[What to do] Leave out the pictures and copy each record below exactly.

[Dataset entries]
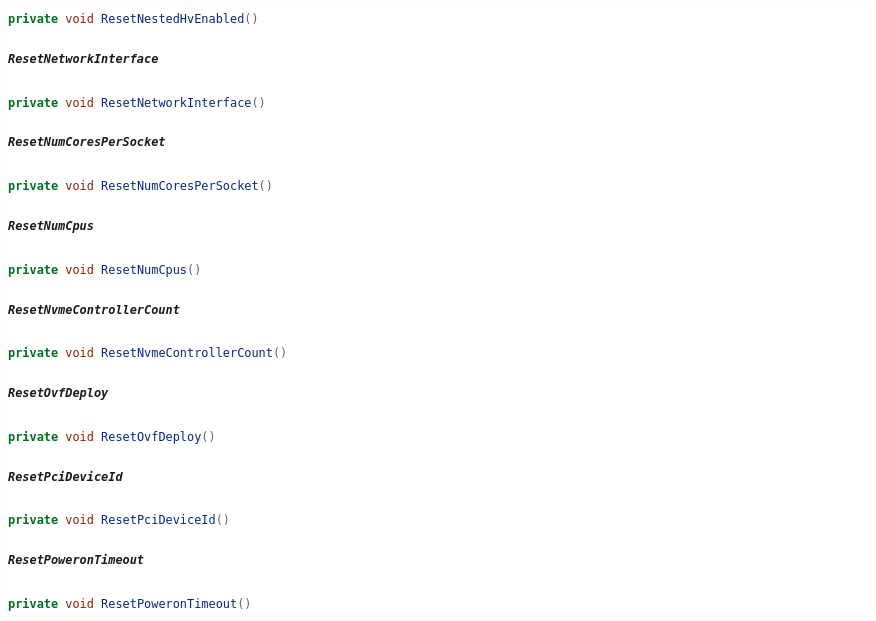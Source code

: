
 ```csharp
private void ResetNestedHvEnabled()
```

##### `ResetNetworkInterface` <a name="ResetNetworkInterface" id="@cdktf/provider-vsphere.virtualMachine.VirtualMachine.resetNetworkInterface"></a>

```csharp
private void ResetNetworkInterface()
```

##### `ResetNumCoresPerSocket` <a name="ResetNumCoresPerSocket" id="@cdktf/provider-vsphere.virtualMachine.VirtualMachine.resetNumCoresPerSocket"></a>

```csharp
private void ResetNumCoresPerSocket()
```

##### `ResetNumCpus` <a name="ResetNumCpus" id="@cdktf/provider-vsphere.virtualMachine.VirtualMachine.resetNumCpus"></a>

```csharp
private void ResetNumCpus()
```

##### `ResetNvmeControllerCount` <a name="ResetNvmeControllerCount" id="@cdktf/provider-vsphere.virtualMachine.VirtualMachine.resetNvmeControllerCount"></a>

```csharp
private void ResetNvmeControllerCount()
```

##### `ResetOvfDeploy` <a name="ResetOvfDeploy" id="@cdktf/provider-vsphere.virtualMachine.VirtualMachine.resetOvfDeploy"></a>

```csharp
private void ResetOvfDeploy()
```

##### `ResetPciDeviceId` <a name="ResetPciDeviceId" id="@cdktf/provider-vsphere.virtualMachine.VirtualMachine.resetPciDeviceId"></a>

```csharp
private void ResetPciDeviceId()
```

##### `ResetPoweronTimeout` <a name="ResetPoweronTimeout" id="@cdktf/provider-vsphere.virtualMachine.VirtualMachine.resetPoweronTimeout"></a>

```csharp
private void ResetPoweronTimeout()
```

[Answer space]
Source code

:
 ```csharp
private void ResetNestedHvEnabled()
```

##### `ResetNetworkInterface` <a name="ResetNetworkInterface" id="@cdktf/provider-vsphere.virtualMachine.VirtualMachine.resetNetworkInterface"></a>

```csharp
private void ResetNetworkInterface()
```

##### `ResetNumCoresPerSocket` <a name="ResetNumCoresPerSocket" id="@cdktf/provider-vsphere.virtualMachine.VirtualMachine.resetNumCoresPerSocket"></a>

```csharp
private void ResetNumCoresPerSocket()
```

##### `ResetNumCpus` <a name="ResetNumCpus" id="@cdktf/provider-vsphere.virtualMachine.VirtualMachine.resetNumCpus"></a>

```csharp
private void ResetNumCpus()
```

##### `ResetNvmeControllerCount` <a name="ResetNvmeControllerCount" id="@cdktf/provider-vsphere.virtualMachine.VirtualMachine.resetNvmeControllerCount"></a>

```csharp
private void ResetNvmeControllerCount()
```

##### `ResetOvfDeploy` <a name="ResetOvfDeploy" id="@cdktf/provider-vsphere.virtualMachine.VirtualMachine.resetOvfDeploy"></a>

```csharp
private void ResetOvfDeploy()
```

##### `ResetPciDeviceId` <a name="ResetPciDeviceId" id="@cdktf/provider-vsphere.virtualMachine.VirtualMachine.resetPciDeviceId"></a>

```csharp
private void ResetPciDeviceId()
```

##### `ResetPoweronTimeout` <a name="ResetPoweronTimeout" id="@cdktf/provider-vsphere.virtualMachine.VirtualMachine.resetPoweronTimeout"></a>

```csharp
private void ResetPoweronTimeout()
```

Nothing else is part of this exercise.